*ACTIVITY:*
Begin at the line with "- Managing data persistence with JPA" and write out every line after it, exactly, through the last line below, adding nothing.

---------------

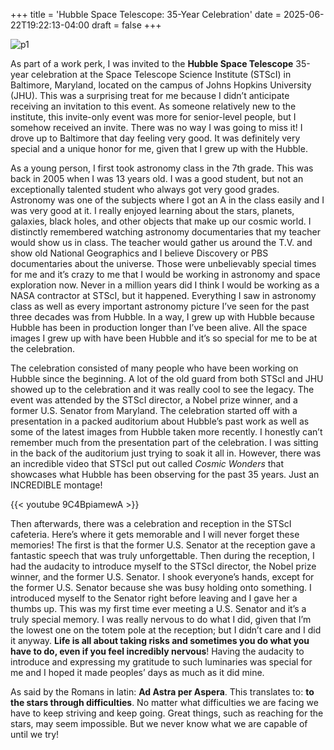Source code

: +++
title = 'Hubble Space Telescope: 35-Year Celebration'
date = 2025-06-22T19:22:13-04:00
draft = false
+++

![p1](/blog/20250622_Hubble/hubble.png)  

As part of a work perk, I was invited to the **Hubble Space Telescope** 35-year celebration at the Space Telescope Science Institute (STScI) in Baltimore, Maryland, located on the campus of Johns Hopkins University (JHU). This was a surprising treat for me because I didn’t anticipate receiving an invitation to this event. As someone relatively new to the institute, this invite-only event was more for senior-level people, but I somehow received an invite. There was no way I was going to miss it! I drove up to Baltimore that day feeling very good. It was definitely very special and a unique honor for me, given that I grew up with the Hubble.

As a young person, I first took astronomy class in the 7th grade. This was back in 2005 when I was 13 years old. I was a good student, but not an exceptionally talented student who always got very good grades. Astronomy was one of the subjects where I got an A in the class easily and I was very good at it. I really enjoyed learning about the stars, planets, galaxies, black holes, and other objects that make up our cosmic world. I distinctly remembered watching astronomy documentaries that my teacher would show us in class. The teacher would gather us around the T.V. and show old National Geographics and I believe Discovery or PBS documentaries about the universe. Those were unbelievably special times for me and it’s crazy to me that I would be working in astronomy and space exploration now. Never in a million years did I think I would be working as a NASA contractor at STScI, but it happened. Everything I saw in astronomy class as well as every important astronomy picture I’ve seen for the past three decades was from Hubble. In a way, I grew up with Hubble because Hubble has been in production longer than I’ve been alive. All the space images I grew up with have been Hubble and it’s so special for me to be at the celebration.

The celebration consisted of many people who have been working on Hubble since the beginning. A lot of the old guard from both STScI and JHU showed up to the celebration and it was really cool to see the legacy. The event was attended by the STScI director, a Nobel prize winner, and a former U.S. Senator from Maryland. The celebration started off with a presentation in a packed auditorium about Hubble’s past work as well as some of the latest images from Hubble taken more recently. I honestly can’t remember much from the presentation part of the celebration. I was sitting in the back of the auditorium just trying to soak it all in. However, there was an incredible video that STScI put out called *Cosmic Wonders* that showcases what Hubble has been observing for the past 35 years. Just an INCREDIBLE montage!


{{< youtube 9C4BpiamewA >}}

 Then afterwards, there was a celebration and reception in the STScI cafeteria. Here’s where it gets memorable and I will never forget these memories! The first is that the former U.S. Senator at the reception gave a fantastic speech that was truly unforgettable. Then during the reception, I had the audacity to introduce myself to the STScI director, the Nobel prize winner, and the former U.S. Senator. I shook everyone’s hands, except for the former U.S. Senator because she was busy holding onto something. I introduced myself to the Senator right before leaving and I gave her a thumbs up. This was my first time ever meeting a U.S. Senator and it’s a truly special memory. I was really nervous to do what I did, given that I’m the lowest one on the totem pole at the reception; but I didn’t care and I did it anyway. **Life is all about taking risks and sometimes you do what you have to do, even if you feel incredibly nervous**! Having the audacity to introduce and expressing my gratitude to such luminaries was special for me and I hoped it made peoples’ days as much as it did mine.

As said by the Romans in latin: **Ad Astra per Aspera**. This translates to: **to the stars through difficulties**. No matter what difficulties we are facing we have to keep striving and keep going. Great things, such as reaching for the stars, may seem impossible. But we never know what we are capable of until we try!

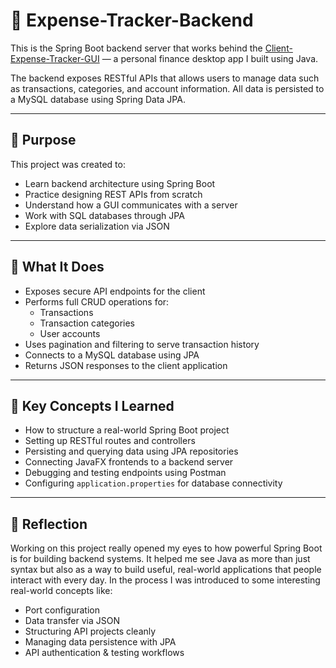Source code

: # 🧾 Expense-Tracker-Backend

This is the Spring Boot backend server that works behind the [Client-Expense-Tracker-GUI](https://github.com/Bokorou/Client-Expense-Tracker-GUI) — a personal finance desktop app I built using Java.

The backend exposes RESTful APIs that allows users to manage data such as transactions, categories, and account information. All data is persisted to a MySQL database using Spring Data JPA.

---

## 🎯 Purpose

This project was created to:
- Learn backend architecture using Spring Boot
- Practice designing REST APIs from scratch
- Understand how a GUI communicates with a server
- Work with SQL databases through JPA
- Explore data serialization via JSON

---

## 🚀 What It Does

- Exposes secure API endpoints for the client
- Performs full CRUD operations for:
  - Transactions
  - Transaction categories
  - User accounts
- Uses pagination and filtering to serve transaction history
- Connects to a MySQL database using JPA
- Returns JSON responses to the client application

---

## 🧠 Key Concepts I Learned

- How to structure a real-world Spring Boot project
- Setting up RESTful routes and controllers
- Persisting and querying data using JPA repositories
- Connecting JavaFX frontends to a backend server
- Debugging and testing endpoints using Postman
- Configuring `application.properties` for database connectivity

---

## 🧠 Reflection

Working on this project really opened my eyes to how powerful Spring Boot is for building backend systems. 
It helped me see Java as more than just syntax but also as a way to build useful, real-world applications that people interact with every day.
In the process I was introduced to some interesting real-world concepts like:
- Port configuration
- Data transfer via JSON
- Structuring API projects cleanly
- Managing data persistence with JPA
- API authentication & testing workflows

---------------

*ANSWER TO THE EXERCISE:*
- Managing data persistence with JPA
- API authentication & testing workflows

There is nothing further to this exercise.